[PATCH v1] powerpc: Include running function as first entry in save_stack_trace() and friends

Segher Boessenkool segher at kernel.crashing.org
Sat Mar 6 05:16:28 AEDT 2021


On Fri, Mar 05, 2021 at 07:38:25AM +0100, Christophe Leroy wrote:
> Le 04/03/2021 à 20:24, Segher Boessenkool a écrit :
> https://github.com/linuxppc/linux/commit/a9a3ed1eff36
> 
> >
> >That is much heavier than needed (an mb()).  You can just put an empty
> >inline asm after a call before a return, and that call cannot be
> >optimised to a sibling call: (the end of a function is an implicit
> >return:)

> In the commit mentionned at the top, it is said:
> 
> The next attempt to prevent compilers from tail-call optimizing
> the last function call cpu_startup_entry(), ... , was to add an empty 
> asm("").
> 
> This current solution was short and sweet, and reportedly, is supported
> by both compilers but we didn't get very far this time: future (LTO?)
> optimization passes could potentially eliminate this,

This is simply not true.  A volatile inline asm (like this is, all
asm without outputs are) is always run on the reel machine exactly like
on the abstract machine.  LTO can not eliminate it, not more than any
other optimisation can.  The compiler makes no assumption about the
constents of the template of an asm, empty or not.

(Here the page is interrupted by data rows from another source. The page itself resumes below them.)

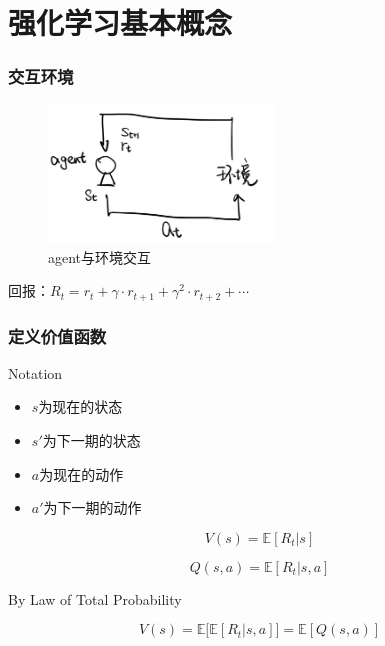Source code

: \documentclass[9pt]{beamer}
\begin{document}

\section{强化学习基本概念}
\begin{frame}
\frametitle{交互环境}

\begin{figure}
\includegraphics[width=6cm]{../fig/agent.jpg}
\caption{agent与环境交互}
\end{figure}

回报：$R_t=r_t+\gamma\cdot r_{t+1}+\gamma^2\cdot r_{t+2}+\cdots$

\end{frame}


\begin{frame}
\frametitle{定义价值函数}

Notation

\begin{itemize}
\item $s$为现在的状态
\item $s'$为下一期的状态
\item $a$为现在的动作
\item $a'$为下一期的动作
\end{itemize}

\vspace{1em}

\[
V(s)=\mathbb{E}[R_t|s]
\]

\[
Q(s,a)=\mathbb{E}[R_t|s,a]
\]

By Law of Total Probability

\[
V(s)=\mathbb{E}\bigg[\mathbb{E}[R_t|s,a]\bigg]=\mathbb{E}[Q(s,a)]
\]

\end{frame}
\end{document}
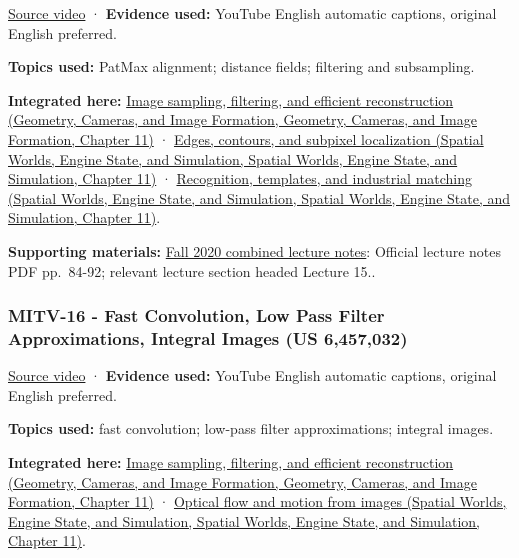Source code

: \href{https://www.youtube.com/watch?v=R1yLwFOfwwc}{Source video} · \textbf{Evidence used:} YouTube English automatic captions, original English preferred.

\textbf{Topics used:} PatMax alignment; distance fields; filtering and subsampling.

\textbf{Integrated here:} \href{../03-Geometry-Cameras-and-Image-Formation/main.pdf\#nameddest=03-visual-computing-i-ch004-image-sampling-filtering-and-efficient-reconstruction}{Image sampling, filtering, and efficient reconstruction (Geometry, Cameras, and Image Formation, Geometry, Cameras, and Image Formation, Chapter 11)} · \href{../05-Spatial-Worlds-Engine-State-and-Simulation/main.pdf\#nameddest=04-visual-computing-ii-ch030-edges-contours-and-subpixel-localization}{Edges, contours, and subpixel localization (Spatial Worlds, Engine State, and Simulation, Spatial Worlds, Engine State, and Simulation, Chapter 11)} · \href{../05-Spatial-Worlds-Engine-State-and-Simulation/main.pdf\#nameddest=04-visual-computing-ii-ch030-recognition-templates-and-industrial-matching}{Recognition, templates, and industrial matching (Spatial Worlds, Engine State, and Simulation, Spatial Worlds, Engine State, and Simulation, Chapter 11)}.

\textbf{Supporting materials:} \href{https://ocw.mit.edu/courses/6-801-machine-vision-fall-2020/9ec44f69e72995c370b3797818ba01e6_MIT6_801F20_lectureNotes.pdf}{Fall 2020 combined lecture notes}: Official lecture notes PDF pp.~84-92; relevant lecture section headed Lecture 15..

\subsubsection{MITV-16 - Fast Convolution, Low Pass Filter Approximations, Integral Images (US 6,457,032)}\label{04-visual-computing-ii-ch036-mitv-16---fast-convolution-low-pass-filter-approximations-integral-images-us-6457032}

\href{https://www.youtube.com/watch?v=tblzZhYZtvU}{Source video} · \textbf{Evidence used:} YouTube English automatic captions, original English preferred.

\textbf{Topics used:} fast convolution; low-pass filter approximations; integral images.

\textbf{Integrated here:} \href{../03-Geometry-Cameras-and-Image-Formation/main.pdf\#nameddest=03-visual-computing-i-ch004-image-sampling-filtering-and-efficient-reconstruction}{Image sampling, filtering, and efficient reconstruction (Geometry, Cameras, and Image Formation, Geometry, Cameras, and Image Formation, Chapter 11)} · \href{../05-Spatial-Worlds-Engine-State-and-Simulation/main.pdf\#nameddest=04-visual-computing-ii-ch030-optical-flow-and-motion-from-images}{Optical flow and motion from images (Spatial Worlds, Engine State, and Simulation, Spatial Worlds, Engine State, and Simulation, Chapter 11)}.

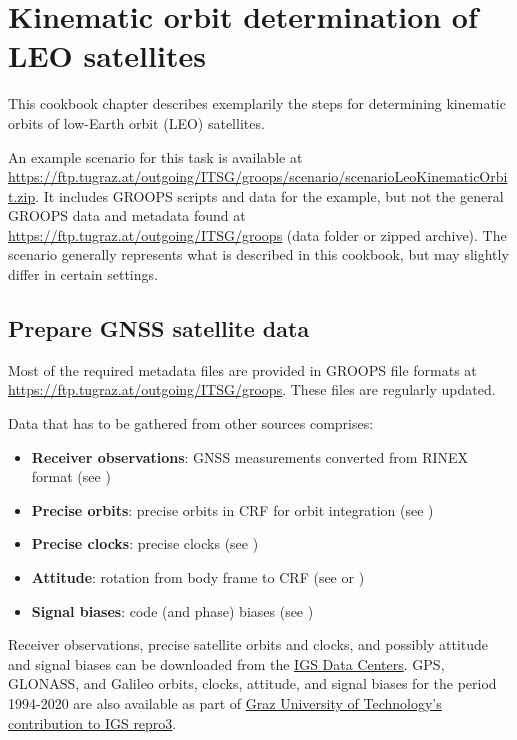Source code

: \section{Kinematic orbit determination of LEO satellites}\label{cookbook.kinematicOrbit}
This cookbook chapter describes exemplarily the steps for determining kinematic orbits of low-Earth orbit (LEO) satellites.

An example scenario for this task is available at \url{https://ftp.tugraz.at/outgoing/ITSG/groops/scenario/scenarioLeoKinematicOrbit.zip}.
It includes GROOPS scripts and data for the example, but not the general GROOPS data and metadata found at \url{https://ftp.tugraz.at/outgoing/ITSG/groops} (data folder or zipped archive).
The scenario generally represents what is described in this cookbook, but may slightly differ in certain settings.

\subsection{Prepare GNSS satellite data}\label{cookbook.kinematicOrbit:gnssMetadata}
Most of the required metadata files are provided in GROOPS file formats at \url{https://ftp.tugraz.at/outgoing/ITSG/groops}.
These files are regularly updated.

Data that has to be gathered from other sources comprises:
\begin{itemize}
  \item \textbf{Receiver observations}: GNSS measurements converted from RINEX format (see )
  \item \textbf{Precise orbits}: precise orbits in CRF for orbit integration (see )
  \item \textbf{Precise clocks}: precise clocks (see )
  \item \textbf{Attitude}: rotation from body frame to CRF (see  or )
  \item \textbf{Signal biases}: code (and phase) biases (see )
\end{itemize}
Receiver observations, precise satellite orbits and clocks, and possibly attitude and signal biases can be downloaded from the
\href{https://igs.org/data-products-overview/}{IGS Data Centers}.
GPS, GLONASS, and Galileo orbits, clocks, attitude, and signal biases for the period 1994-2020 are also available as part of
\href{https://doi.org/10.3217/dataset-4528-0723-0867}{Graz University of Technology's contribution to IGS repro3}.

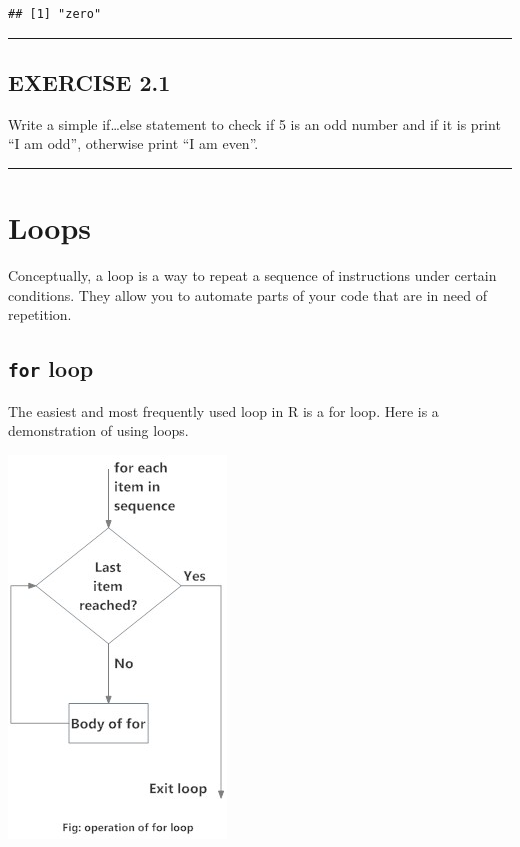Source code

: \documentclass[
]{book}
\begin{document}
\begin{verbatim}
## [1] "zero"
\end{verbatim}

\begin{center}\rule{0.5\linewidth}{0.5pt}\end{center}

\hypertarget{exercise-2.1}{%
\subsection*{EXERCISE 2.1}\label{exercise-2.1}}

Write a simple if\ldots else statement to check if 5 is an odd number and if it is print ``I am odd'', otherwise print ``I am even''.

\begin{center}\rule{0.5\linewidth}{0.5pt}\end{center}

\hypertarget{loops}{%
\section{Loops}\label{loops}}

Conceptually, a loop is a way to repeat a sequence of instructions under certain conditions. They allow you to automate parts of your code that are in need of repetition.

\hypertarget{for-loop}{%
\subsection*{\texorpdfstring{\texttt{for} loop}{for loop}}\label{for-loop}}

The easiest and most frequently used loop in R is a for loop. Here is a demonstration of using loops.

\includegraphics{img/r-for-loop.jpg}
\end{document}
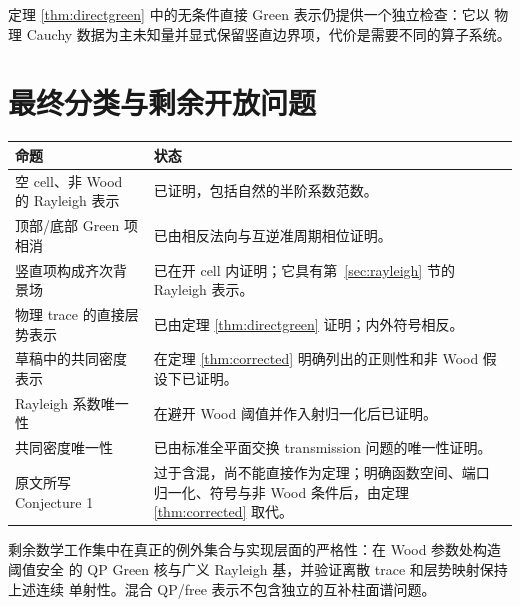 \documentclass[UTF8,11pt,fontset=fandol]{ctexart}
\theoremstyle{plain}
\theoremstyle{definition}
\theoremstyle{remark}
\begin{document}
定理 \ref{thm:directgreen} 中的无条件直接 Green 表示仍提供一个独立检查：它以
物理 Cauchy 数据为主未知量并显式保留竖直边界项，代价是需要不同的算子系统。

\section{最终分类与剩余开放问题}

\begin{center}
\begin{tabularx}{\textwidth}{p{}X}
\toprule
命题 & 状态 \\
\midrule
空 cell、非 Wood 的 Rayleigh 表示 & 已证明，包括自然的半阶系数范数。\\
顶部/底部 Green 项相消 & 已由相反法向与互逆准周期相位证明。\\
竖直项构成齐次背景场 & 已在开 cell 内证明；它具有第~\ref{sec:rayleigh} 节的
Rayleigh 表示。\\
物理 trace 的直接层势表示 & 已由定理 \ref{thm:directgreen} 证明；内外符号相反。\\
草稿中的共同密度表示 & 在定理 \ref{thm:corrected} 明确列出的正则性和非 Wood
假设下已证明。\\
Rayleigh 系数唯一性 & 在避开 Wood 阈值并作入射归一化后已证明。\\
共同密度唯一性 & 已由标准全平面交换 transmission 问题的唯一性证明。\\
原文所写 Conjecture 1 & 过于含混，尚不能直接作为定理；明确函数空间、端口
归一化、符号与非 Wood 条件后，由定理 \ref{thm:corrected} 取代。\\
\bottomrule
\end{tabularx}
\end{center}

剩余数学工作集中在真正的例外集合与实现层面的严格性：在 Wood 参数处构造阈值安全
的 QP Green 核与广义 Rayleigh 基，并验证离散 trace 和层势映射保持上述连续
单射性。混合 QP/free 表示不包含独立的互补柱面谱问题。
\end{document}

If you are really scared the compiler violates the rules of GCC inline
asm and thinks it knows what "" means, you can write
  asm(";#");
(that is a comment on all supported archs).

> which leads us
> to the third attempt: having an actual memory barrier there which the
> compiler cannot ignore or move around etc.

Why would it not be allowed to delete this, and delete some other asm?

And the compiler *can* move around asm like this.  But the point is,
it has to stay in order with other side effects, so there cannot be a
sibling call here, the call has to remain: any call contains a sequence
point, so side effects cannot be reordered over it, so the call (being
before the asm) cannot be transformed to a tail call.